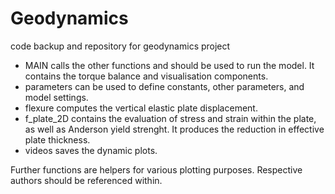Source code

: # Geodynamics
code backup and repository for geodynamics project

- MAIN calls the other functions and should be used to run the model. It contains the torque balance and visualisation components. <br />
- parameters can be used to define constants, other parameters, and model settings. <br />
- flexure computes the vertical elastic plate displacement. <br />
- f_plate_2D contains the evaluation of stress and strain within the plate, as well as Anderson yield strenght. It produces the reduction in effective plate thickness. <br />
- videos saves the dynamic plots. 

Further functions are helpers for various plotting purposes. Respective authors should be referenced within.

* Assignment
Which lines in the data hold the string "model"? Copy each of them.

* Reply to the exercise
- MAIN calls the other functions and should be used to run the model. It contains the torque balance and visualisation components. <br />
- parameters can be used to define constants, other parameters, and model settings. <br />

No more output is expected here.